# Task details
Go through the entries below and copy each line containing the word "Home".

[The input Boundary: Start]

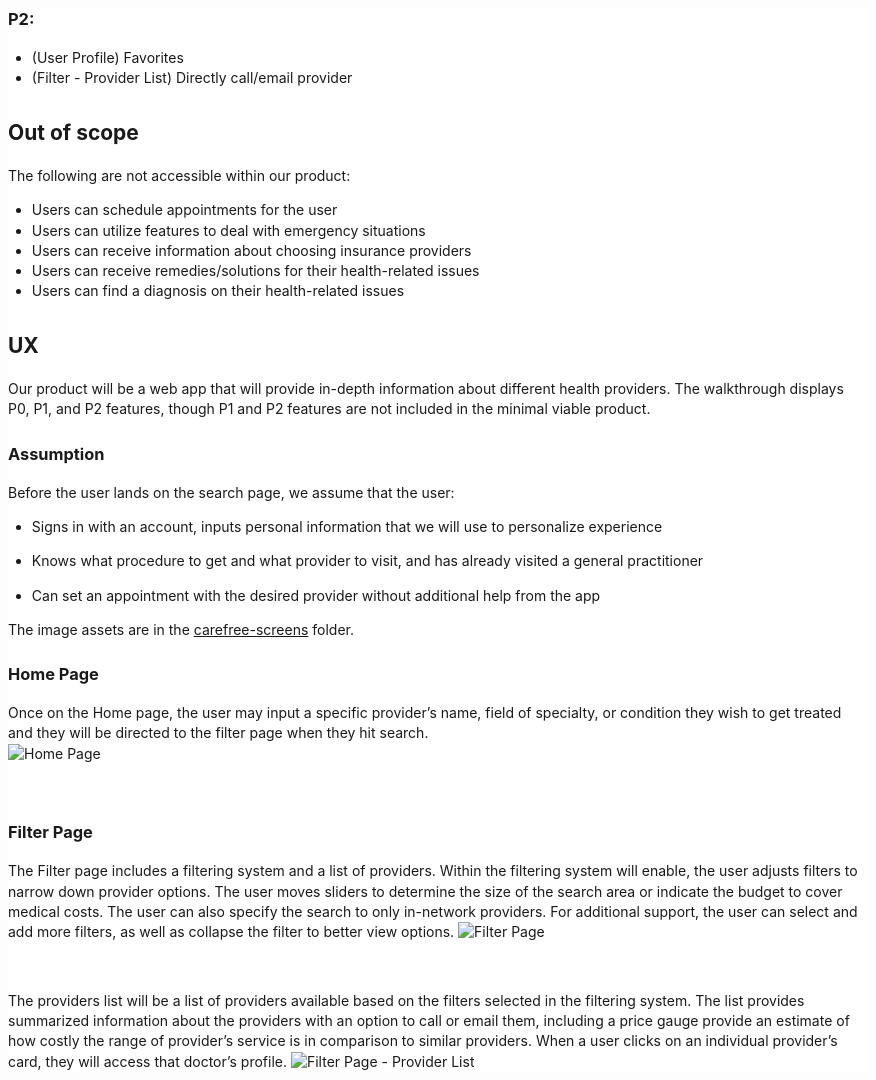 ### P2:  
* (User Profile) Favorites 
* (Filter - Provider List) Directly call/email provider 

## Out of scope

The following are not accessible within our product: 
* Users can schedule appointments for the user 
* Users can utilize features to deal with emergency situations 
* Users can receive information about choosing insurance providers 
* Users can receive remedies/solutions for their health-related issues 
* Users can find a diagnosis on their health-related issues 

## UX

Our product will be a web app that will provide in-depth information about different health providers. The walkthrough displays P0, P1, and P2 features, though P1 and P2 features are not included in the minimal viable product. 

### Assumption 

Before the user lands on the search page, we assume that the user: 

* Signs in with an account, inputs personal information that we will use to personalize experience   

* Knows what procedure to get and what provider to visit, and has already visited a general practitioner   

* Can set an appointment with the desired provider without additional help from the app 

The image assets are in the [carefree-screens](carefree/documents/carefree-screens) folder.

### Home Page
Once on the Home page, the user may input a specific provider’s name, field of specialty, or condition they wish to get treated and they will be directed to the filter page when they hit search.  
![Home Page](carefree/documents/carefree-screens/home-page.png)

</br>

### Filter Page
The Filter page includes a filtering system and a list of providers. Within the filtering system will enable, the user adjusts filters to narrow down provider options. The user moves sliders to determine the size of the search area or indicate the budget to cover medical costs. The user can also specify the search to only in-network providers. For additional support, the user can select and add more filters, as well as collapse the filter to better view options. 
![Filter Page](carefree/documents/carefree-screens/filter-page.png)

</br>

The providers list will be a list of providers available based on the filters selected in the filtering system. The list provides summarized information about the providers with an option to call or email them, including a price gauge provide an estimate of how costly the range of provider’s service is in comparison to similar providers. When a user clicks on an individual provider’s card, they will access that doctor’s profile. 
![Filter Page - Provider List](carefree/documents/carefree-screens/providerlist-page.png)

[The input Boundary: End]

# Response to this task
### Home Page
Once on the Home page, the user may input a specific provider’s name, field of specialty, or condition they wish to get treated and they will be directed to the filter page when they hit search.  
![Home Page](carefree/documents/carefree-screens/home-page.png)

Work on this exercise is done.